Hay dos clases de personas en este mundo, los que creen en las normas y
los que no. Para los primeros, las normas son una forma de organización de la
sociedad, imprescindible para la convivencia, y el respeto hacia ellas forma
parte de su misma personalidad. Para los segundos, las normas son una forma de
organización de la sociedad, imprescindible para la convivencia, y su
incumplimiento ofrece una ventaja competitiva que hay que aprovechar siempre
que sea posible. La dificultad para distinguir a unos de otros, a los honrados
de los tramposos, es que los dos grupos parten de la misma premisa - las normas
son necesarias – y la defenderán siempre que puedan. En realidad, la existencia
de normas es mucho más importante para los que no creen en ellas que para los
que sí. Tomemos el ejemplo del reciente escándalo de dopaje en Rusia. Si no
existiera una regulación estricta sobre las sustancias y procedimientos
prohibidos, el ministro de deportes nunca se habría molestado en organizar una
trama de falsificación de pruebas de orina con la participación de agentes del
servicio secreto vestidos de fontaneros, que proporcionó al deporte ruso una
lluvia de medallas olímpicas fraudulentas.
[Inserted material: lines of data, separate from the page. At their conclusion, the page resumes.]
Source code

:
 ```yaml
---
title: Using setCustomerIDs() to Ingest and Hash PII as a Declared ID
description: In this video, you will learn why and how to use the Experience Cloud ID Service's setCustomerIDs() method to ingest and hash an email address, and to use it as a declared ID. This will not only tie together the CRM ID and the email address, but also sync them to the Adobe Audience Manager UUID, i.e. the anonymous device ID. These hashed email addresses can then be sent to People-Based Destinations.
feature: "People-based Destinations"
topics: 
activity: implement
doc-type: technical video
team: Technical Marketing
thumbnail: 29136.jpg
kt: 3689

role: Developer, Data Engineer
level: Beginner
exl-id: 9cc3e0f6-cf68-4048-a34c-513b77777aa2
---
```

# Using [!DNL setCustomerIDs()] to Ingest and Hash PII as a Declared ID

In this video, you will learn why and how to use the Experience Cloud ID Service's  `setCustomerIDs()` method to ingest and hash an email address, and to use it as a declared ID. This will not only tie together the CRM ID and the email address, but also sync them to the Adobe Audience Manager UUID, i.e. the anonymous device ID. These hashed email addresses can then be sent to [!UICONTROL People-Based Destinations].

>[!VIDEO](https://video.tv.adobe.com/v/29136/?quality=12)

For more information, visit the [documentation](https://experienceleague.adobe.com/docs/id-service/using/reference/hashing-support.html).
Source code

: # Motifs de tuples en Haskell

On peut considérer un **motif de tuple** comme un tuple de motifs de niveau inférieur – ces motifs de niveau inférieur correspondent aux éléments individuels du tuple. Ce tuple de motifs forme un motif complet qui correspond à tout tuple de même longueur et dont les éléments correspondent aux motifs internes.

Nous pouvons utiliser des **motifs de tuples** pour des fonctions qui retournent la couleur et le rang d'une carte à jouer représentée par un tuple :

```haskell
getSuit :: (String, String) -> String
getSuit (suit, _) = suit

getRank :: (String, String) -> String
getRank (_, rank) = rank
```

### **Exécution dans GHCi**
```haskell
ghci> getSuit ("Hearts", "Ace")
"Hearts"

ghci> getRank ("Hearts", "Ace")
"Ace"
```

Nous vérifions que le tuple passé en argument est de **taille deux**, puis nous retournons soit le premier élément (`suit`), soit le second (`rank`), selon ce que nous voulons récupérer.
Las normas deben existir para que
las cumplan los demás. Pero, ¿para qué sirve una medalla olímpica fraudulenta? A
nivel individual, para tener un recordatorio permanente, metálico y redondo, de
lo deshonesto que uno pudo llegar a ser. Para ser candidato seguro al diván de
un profesional de la psiquiatría. A nivel colectivo, para alimentar la
megalomanía de un líder que en su fuero interno duda de sí mismo, de su propio
país, y que hace de la exhibición de la fuerza una forma de compensar su
profunda debilidad moral. Vladimir Putin no cree en las normas. Donald Trump
tampoco. Ninguno de los dos oculta ya su mutua admiración.